**ASSIGNMENT:** Look through the listing below and give the number of lines that hold "linewidth". Say nothing more.

**RECORDS PROVIDED:**
------------------------------------------------------------------------

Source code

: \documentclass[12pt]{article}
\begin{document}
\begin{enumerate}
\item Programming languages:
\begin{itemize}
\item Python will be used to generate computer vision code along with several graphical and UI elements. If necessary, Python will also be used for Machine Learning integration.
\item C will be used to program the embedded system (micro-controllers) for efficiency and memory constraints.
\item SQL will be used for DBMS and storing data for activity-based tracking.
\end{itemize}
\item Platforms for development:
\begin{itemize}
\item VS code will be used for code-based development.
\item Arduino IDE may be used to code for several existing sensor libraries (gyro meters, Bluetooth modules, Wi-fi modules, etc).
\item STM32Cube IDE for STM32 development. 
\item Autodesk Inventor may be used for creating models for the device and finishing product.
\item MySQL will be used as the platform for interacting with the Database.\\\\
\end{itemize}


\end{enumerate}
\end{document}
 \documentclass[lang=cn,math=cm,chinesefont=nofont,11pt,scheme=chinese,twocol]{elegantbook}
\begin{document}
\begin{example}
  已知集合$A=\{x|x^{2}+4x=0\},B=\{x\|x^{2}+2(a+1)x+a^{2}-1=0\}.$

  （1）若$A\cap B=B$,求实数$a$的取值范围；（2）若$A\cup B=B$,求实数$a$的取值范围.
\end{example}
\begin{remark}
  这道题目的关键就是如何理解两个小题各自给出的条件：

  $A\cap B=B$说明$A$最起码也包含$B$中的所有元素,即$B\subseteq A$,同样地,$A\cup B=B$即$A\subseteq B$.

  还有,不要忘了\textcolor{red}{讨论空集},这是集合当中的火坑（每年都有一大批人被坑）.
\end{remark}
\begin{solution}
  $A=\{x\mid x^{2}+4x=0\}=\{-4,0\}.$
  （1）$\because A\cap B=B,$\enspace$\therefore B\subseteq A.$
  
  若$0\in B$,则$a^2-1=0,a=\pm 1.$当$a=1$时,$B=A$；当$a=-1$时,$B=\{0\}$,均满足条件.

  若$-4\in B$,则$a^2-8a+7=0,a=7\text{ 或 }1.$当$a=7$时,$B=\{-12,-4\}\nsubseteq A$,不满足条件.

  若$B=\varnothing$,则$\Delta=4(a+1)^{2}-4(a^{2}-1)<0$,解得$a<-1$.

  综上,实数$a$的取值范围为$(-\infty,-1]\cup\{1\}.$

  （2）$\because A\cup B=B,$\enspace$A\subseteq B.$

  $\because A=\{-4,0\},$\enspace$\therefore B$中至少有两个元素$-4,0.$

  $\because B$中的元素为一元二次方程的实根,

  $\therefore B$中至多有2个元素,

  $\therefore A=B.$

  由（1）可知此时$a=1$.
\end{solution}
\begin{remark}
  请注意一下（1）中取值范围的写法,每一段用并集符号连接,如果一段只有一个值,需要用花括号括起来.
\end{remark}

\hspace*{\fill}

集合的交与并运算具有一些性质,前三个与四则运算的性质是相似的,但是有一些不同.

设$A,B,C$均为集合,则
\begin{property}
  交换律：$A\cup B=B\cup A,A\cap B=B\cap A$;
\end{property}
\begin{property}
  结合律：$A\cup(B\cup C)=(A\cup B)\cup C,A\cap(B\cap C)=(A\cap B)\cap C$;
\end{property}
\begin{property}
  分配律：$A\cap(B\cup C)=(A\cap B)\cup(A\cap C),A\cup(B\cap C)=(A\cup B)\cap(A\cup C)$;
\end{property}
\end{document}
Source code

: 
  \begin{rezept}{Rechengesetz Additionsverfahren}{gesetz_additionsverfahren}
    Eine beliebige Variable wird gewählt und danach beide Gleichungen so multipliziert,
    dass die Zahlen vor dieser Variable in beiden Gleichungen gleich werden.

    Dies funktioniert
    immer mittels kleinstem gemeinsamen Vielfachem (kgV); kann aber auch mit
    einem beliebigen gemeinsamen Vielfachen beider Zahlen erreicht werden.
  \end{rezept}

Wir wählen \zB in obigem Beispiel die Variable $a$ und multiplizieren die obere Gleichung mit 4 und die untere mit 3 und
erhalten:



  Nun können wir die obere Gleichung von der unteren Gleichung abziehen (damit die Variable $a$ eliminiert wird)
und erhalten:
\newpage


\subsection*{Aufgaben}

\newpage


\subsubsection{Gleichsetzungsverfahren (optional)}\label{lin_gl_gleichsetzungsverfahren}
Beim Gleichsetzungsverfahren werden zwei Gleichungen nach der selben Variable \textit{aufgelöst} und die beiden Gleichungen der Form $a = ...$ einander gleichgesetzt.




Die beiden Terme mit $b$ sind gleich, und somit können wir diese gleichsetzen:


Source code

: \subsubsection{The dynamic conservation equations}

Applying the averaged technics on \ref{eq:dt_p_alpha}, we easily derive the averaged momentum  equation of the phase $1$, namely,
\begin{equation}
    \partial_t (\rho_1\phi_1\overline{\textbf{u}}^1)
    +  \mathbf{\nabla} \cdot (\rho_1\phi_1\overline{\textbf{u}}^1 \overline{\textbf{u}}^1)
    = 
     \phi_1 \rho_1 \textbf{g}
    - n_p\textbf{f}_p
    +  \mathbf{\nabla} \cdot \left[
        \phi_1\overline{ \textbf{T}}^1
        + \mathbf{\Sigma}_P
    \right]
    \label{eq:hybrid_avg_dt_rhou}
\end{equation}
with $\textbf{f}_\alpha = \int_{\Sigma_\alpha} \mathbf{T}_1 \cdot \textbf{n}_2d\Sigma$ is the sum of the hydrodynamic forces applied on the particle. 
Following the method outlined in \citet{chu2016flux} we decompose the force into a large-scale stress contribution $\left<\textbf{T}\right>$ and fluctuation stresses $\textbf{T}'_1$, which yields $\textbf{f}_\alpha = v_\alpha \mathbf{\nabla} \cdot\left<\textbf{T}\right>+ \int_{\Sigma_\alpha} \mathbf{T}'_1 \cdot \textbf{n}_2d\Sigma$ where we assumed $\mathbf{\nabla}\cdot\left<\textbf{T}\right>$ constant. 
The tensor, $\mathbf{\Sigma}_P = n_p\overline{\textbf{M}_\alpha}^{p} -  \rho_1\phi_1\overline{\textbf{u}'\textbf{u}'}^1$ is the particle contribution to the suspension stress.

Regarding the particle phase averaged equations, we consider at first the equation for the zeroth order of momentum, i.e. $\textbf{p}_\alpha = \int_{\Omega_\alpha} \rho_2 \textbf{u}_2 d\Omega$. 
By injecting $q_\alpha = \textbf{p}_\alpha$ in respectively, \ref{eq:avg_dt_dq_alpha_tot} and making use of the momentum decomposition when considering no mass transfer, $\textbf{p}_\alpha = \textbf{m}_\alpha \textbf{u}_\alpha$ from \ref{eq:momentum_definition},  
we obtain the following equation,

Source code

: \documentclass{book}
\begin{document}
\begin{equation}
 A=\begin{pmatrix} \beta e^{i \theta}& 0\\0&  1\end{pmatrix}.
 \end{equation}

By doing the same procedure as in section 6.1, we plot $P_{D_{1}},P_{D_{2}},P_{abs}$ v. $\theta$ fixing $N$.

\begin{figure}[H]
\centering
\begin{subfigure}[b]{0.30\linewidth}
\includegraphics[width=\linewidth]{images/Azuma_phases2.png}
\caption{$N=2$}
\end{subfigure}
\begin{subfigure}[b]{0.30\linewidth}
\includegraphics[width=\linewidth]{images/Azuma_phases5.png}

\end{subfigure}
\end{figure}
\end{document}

------------------------------------------------------------------------

**EXERCISE ANSWER:** 4